==== Provided data

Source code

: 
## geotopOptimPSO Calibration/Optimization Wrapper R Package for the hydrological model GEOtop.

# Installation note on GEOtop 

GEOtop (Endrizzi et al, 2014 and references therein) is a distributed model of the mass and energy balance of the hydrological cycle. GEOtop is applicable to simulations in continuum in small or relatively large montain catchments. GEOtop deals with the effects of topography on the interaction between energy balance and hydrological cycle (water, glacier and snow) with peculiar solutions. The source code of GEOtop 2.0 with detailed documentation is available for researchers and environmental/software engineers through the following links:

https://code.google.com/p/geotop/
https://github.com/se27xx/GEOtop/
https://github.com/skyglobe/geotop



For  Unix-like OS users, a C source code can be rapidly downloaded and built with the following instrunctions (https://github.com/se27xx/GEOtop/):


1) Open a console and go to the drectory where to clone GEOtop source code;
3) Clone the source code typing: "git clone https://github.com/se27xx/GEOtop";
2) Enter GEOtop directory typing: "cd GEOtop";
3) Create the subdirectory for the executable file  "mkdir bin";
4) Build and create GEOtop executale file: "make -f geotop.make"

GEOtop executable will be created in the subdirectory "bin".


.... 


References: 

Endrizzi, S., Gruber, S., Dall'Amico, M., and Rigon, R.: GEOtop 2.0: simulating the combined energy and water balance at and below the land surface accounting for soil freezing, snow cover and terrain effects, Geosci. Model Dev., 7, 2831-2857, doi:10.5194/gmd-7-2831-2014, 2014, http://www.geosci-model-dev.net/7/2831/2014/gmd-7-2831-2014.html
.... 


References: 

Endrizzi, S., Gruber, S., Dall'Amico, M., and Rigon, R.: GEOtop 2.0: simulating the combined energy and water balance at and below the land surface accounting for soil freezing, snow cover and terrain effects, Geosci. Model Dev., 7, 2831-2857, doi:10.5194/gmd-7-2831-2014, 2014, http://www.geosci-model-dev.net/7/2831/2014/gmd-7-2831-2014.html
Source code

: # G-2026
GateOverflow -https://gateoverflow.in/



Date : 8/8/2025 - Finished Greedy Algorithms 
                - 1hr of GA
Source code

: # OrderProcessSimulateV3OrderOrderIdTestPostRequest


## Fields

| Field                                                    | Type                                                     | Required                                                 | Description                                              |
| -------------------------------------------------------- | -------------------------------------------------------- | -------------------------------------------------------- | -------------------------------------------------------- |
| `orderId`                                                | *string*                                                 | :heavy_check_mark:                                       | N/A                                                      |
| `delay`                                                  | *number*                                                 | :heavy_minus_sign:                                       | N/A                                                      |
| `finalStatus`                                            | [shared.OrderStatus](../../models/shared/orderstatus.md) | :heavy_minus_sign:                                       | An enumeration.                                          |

========
==== Provided data

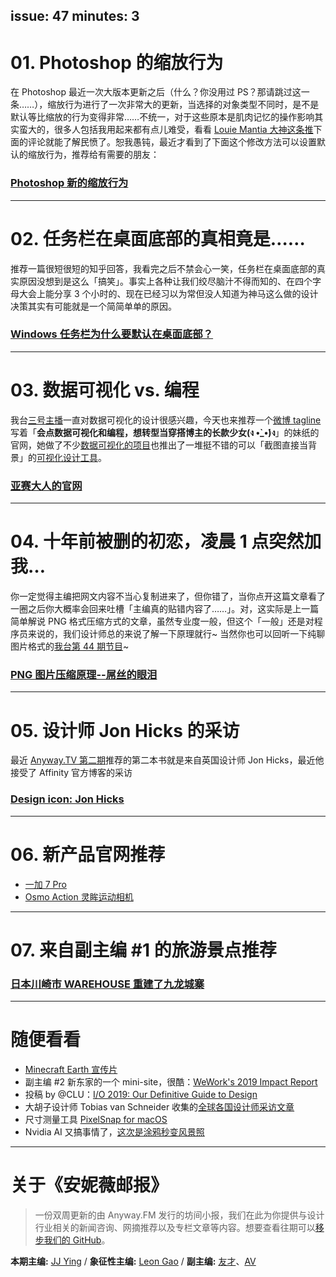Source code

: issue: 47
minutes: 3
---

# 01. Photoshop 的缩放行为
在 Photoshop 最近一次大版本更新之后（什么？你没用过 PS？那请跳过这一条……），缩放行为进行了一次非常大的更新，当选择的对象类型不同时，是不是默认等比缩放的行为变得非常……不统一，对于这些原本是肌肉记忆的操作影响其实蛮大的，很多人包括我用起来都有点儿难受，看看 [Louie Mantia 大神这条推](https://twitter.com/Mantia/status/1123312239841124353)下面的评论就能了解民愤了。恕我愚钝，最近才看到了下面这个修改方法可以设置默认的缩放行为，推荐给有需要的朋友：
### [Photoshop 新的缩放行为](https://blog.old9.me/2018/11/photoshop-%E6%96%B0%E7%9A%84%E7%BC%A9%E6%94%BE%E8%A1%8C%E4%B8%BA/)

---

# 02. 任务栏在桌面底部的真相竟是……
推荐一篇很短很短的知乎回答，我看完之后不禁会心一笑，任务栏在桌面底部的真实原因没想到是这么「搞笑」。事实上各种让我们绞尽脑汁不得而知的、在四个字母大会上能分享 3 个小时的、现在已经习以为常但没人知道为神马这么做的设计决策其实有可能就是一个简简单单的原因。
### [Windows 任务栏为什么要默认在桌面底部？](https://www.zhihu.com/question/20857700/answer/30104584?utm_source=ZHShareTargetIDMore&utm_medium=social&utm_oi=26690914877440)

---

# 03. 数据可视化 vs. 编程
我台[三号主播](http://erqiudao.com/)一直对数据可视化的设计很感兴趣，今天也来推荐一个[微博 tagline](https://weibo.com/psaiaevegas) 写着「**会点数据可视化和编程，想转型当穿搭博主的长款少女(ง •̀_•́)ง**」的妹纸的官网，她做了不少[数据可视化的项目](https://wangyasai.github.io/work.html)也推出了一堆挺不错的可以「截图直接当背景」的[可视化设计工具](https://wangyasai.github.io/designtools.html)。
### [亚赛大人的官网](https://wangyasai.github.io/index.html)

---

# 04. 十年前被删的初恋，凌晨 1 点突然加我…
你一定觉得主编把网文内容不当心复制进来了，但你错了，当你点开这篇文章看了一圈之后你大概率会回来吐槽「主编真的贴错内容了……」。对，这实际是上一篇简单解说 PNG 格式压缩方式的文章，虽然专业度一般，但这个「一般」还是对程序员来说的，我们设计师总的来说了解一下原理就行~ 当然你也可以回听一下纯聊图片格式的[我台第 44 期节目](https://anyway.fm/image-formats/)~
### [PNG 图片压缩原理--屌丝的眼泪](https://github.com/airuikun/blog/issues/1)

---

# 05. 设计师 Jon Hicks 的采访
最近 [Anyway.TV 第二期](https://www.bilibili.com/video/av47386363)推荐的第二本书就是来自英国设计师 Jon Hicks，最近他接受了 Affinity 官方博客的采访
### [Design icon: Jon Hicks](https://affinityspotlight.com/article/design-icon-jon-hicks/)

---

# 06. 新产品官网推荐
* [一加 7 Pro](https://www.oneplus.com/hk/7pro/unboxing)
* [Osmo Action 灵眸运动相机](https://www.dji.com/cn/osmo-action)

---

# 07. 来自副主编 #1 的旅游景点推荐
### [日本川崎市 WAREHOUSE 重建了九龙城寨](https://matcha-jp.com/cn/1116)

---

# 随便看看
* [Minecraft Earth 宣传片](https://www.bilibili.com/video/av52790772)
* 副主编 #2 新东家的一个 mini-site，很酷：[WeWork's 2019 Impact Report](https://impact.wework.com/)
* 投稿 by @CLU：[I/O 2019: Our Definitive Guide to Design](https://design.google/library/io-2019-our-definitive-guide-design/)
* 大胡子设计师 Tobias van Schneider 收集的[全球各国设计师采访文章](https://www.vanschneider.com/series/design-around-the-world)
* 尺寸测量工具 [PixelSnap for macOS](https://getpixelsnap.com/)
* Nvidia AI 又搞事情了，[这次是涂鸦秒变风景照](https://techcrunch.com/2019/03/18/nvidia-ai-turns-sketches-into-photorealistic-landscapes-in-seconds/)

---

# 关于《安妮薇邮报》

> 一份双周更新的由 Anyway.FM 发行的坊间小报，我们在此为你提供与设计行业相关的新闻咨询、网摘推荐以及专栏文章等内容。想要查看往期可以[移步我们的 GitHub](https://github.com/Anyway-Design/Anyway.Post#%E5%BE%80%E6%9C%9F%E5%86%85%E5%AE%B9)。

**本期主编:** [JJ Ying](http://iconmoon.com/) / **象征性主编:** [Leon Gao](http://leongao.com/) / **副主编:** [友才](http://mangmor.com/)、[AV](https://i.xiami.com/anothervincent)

========

What is expected
When the word "subdirectory" shows up in a line of the entries, pull that line out.

Task response
3) Create the subdirectory for the executable file  "mkdir bin";
GEOtop executable will be created in the subdirectory "bin".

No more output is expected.